_Pictures paired with source code_:
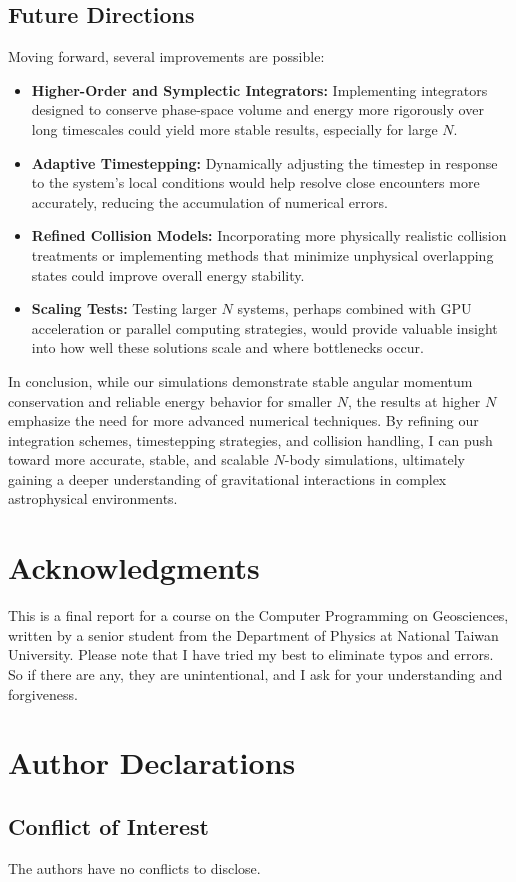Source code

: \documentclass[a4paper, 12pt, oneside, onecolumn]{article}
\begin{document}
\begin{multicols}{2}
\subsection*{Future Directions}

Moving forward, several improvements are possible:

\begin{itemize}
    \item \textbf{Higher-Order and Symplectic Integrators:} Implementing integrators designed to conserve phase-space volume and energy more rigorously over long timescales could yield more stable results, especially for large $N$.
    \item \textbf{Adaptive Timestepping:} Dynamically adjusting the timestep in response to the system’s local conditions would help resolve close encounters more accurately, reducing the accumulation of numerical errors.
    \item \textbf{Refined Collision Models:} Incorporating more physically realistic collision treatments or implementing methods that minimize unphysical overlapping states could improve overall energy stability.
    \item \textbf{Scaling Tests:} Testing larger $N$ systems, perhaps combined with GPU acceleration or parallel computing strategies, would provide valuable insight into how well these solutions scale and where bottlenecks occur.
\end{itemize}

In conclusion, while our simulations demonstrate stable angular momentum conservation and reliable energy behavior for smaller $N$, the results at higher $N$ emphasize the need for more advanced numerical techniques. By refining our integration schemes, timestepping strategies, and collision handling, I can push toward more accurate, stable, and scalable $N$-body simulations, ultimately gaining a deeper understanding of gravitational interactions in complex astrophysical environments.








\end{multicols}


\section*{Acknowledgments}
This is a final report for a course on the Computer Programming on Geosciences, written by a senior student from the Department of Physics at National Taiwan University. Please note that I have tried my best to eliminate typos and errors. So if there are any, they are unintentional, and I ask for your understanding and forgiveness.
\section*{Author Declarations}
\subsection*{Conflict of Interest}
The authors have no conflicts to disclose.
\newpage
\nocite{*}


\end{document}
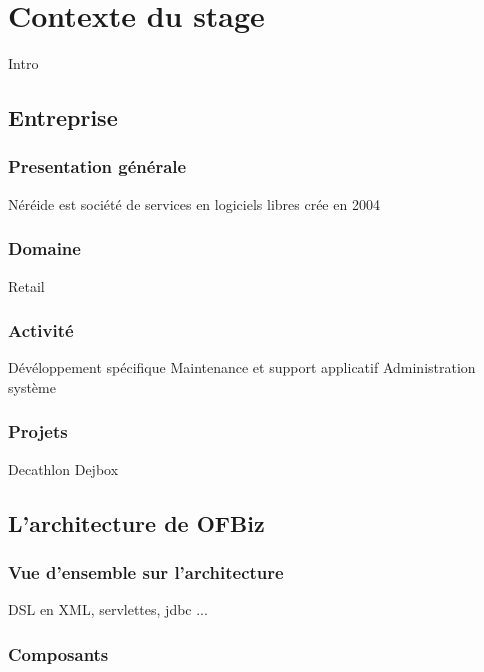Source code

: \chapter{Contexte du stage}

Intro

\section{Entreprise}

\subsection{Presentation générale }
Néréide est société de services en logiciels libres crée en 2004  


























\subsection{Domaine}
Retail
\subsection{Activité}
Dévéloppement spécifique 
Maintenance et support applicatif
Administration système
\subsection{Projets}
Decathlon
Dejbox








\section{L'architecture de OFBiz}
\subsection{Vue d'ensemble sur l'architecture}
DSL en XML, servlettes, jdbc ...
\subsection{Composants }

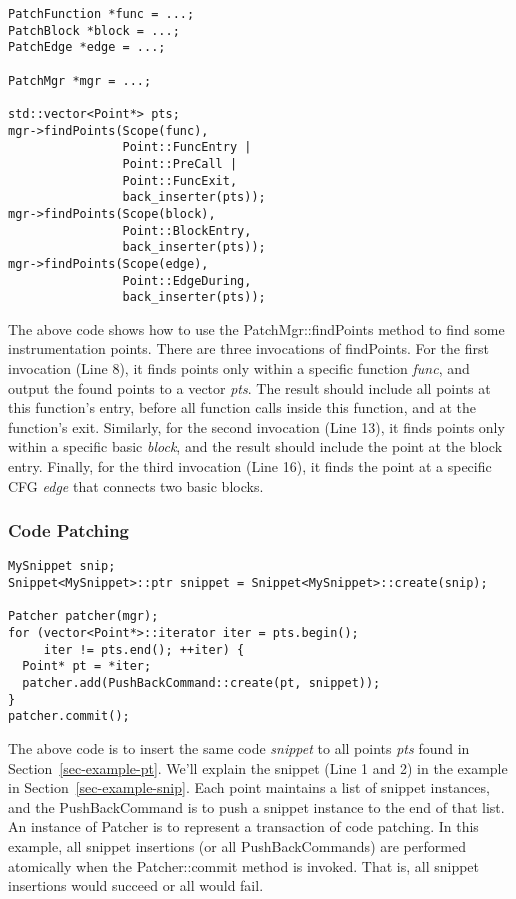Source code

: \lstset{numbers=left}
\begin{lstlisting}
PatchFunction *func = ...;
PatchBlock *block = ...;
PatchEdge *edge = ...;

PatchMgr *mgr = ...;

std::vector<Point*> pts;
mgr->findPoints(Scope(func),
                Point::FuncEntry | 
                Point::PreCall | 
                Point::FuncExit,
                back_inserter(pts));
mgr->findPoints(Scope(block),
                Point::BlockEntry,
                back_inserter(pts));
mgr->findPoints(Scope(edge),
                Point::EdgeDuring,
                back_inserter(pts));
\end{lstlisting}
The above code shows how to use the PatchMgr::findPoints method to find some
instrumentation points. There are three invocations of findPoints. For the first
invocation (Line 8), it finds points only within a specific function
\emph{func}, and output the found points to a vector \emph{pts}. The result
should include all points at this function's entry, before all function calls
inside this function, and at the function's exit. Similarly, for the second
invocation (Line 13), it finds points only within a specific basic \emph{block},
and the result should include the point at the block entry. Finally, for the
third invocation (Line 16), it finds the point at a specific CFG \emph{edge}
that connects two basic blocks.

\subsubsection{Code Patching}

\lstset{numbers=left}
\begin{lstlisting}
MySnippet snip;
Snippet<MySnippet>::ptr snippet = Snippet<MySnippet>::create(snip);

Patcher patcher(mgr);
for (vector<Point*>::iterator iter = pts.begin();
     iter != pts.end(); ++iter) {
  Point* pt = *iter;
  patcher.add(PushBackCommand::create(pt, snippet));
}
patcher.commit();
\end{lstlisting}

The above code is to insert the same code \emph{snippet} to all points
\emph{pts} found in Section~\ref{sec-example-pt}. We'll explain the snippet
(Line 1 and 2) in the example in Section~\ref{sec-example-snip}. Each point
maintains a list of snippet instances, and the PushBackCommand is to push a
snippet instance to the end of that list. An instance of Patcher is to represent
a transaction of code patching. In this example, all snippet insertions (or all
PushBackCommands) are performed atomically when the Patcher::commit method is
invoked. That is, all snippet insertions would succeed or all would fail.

_Your instructions_: Transcribe, exactly and without additions, the lines of the records above, beginning with the line that contains "explain the snippet" and ending with the line that contains "snippet instance to", both included.

_Solution to this exercise_:
\emph{pts} found in Section~\ref{sec-example-pt}. We'll explain the snippet
(Line 1 and 2) in the example in Section~\ref{sec-example-snip}. Each point
maintains a list of snippet instances, and the PushBackCommand is to push a
snippet instance to the end of that list. An instance of Patcher is to represent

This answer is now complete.